Exercise: Print exactly the lines below between the line holding "Source code" and the line holding "the Pearson and", inclusive, and nothing more.

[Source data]

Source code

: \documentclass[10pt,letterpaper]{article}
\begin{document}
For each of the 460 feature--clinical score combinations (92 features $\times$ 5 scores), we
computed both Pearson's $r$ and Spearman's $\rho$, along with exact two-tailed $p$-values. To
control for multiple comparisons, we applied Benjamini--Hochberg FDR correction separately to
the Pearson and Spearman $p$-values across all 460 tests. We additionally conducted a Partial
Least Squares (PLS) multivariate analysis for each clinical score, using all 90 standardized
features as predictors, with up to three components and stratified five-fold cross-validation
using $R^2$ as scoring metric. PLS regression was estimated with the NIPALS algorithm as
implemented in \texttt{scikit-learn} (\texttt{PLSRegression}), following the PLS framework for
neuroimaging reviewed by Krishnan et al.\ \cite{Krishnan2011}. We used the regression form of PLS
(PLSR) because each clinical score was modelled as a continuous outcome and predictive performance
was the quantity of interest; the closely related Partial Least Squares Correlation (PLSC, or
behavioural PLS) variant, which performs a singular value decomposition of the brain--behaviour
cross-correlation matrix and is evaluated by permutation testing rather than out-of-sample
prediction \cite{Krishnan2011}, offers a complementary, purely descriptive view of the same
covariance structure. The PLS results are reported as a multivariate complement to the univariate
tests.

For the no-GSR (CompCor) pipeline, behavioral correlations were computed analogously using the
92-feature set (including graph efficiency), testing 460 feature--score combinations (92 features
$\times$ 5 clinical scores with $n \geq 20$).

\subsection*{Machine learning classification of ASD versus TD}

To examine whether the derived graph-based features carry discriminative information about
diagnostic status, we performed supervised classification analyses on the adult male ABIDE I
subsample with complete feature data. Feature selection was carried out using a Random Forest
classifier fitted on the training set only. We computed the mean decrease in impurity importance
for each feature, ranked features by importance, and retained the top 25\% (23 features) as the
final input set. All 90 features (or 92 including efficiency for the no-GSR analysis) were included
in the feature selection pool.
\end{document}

* * *

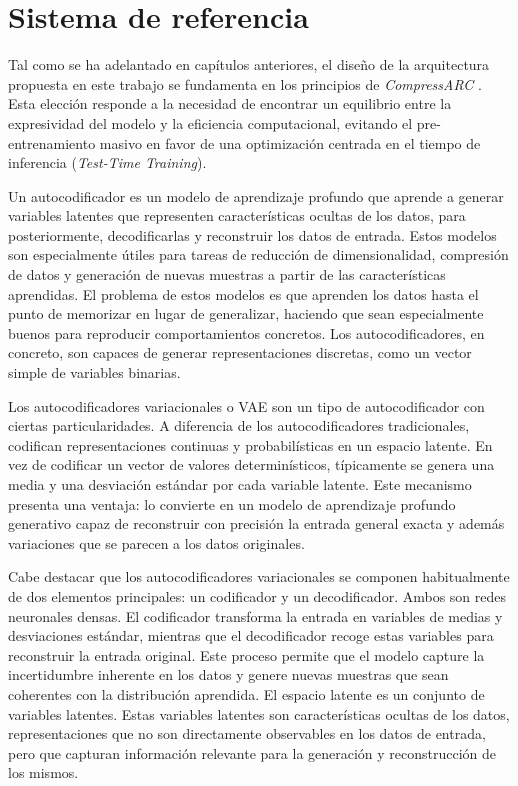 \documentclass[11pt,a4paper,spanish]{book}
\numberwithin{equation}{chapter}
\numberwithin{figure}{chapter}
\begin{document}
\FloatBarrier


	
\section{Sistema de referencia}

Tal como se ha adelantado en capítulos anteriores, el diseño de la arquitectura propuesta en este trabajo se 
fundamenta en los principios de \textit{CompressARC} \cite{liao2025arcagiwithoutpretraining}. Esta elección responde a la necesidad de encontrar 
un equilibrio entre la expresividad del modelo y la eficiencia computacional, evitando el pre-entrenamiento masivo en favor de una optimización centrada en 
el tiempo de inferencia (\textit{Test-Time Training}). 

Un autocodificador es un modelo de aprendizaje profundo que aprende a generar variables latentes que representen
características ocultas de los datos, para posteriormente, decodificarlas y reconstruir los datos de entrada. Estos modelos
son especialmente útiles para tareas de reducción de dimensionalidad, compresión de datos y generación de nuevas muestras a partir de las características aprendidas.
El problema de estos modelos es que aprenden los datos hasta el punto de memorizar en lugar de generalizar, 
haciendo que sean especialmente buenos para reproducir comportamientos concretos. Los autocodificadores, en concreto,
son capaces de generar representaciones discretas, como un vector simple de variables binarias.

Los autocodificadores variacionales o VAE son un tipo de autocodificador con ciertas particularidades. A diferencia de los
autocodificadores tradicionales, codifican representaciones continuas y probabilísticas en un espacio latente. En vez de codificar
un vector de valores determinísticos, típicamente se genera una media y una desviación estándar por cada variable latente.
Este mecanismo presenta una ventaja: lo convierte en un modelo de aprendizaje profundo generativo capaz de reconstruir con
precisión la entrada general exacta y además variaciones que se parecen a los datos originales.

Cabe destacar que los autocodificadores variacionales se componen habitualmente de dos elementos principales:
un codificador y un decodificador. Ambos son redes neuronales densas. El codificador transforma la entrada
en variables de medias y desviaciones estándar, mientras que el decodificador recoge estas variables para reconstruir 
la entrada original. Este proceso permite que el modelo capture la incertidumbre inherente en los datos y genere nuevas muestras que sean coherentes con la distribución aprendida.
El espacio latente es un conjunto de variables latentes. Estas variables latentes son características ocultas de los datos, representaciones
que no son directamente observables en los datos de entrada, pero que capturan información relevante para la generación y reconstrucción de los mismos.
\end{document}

Task solution:
Source code

: \documentclass[10pt,letterpaper]{article}
\begin{document}
For each of the 460 feature--clinical score combinations (92 features $\times$ 5 scores), we
computed both Pearson's $r$ and Spearman's $\rho$, along with exact two-tailed $p$-values. To
control for multiple comparisons, we applied Benjamini--Hochberg FDR correction separately to
the Pearson and Spearman $p$-values across all 460 tests. We additionally conducted a Partial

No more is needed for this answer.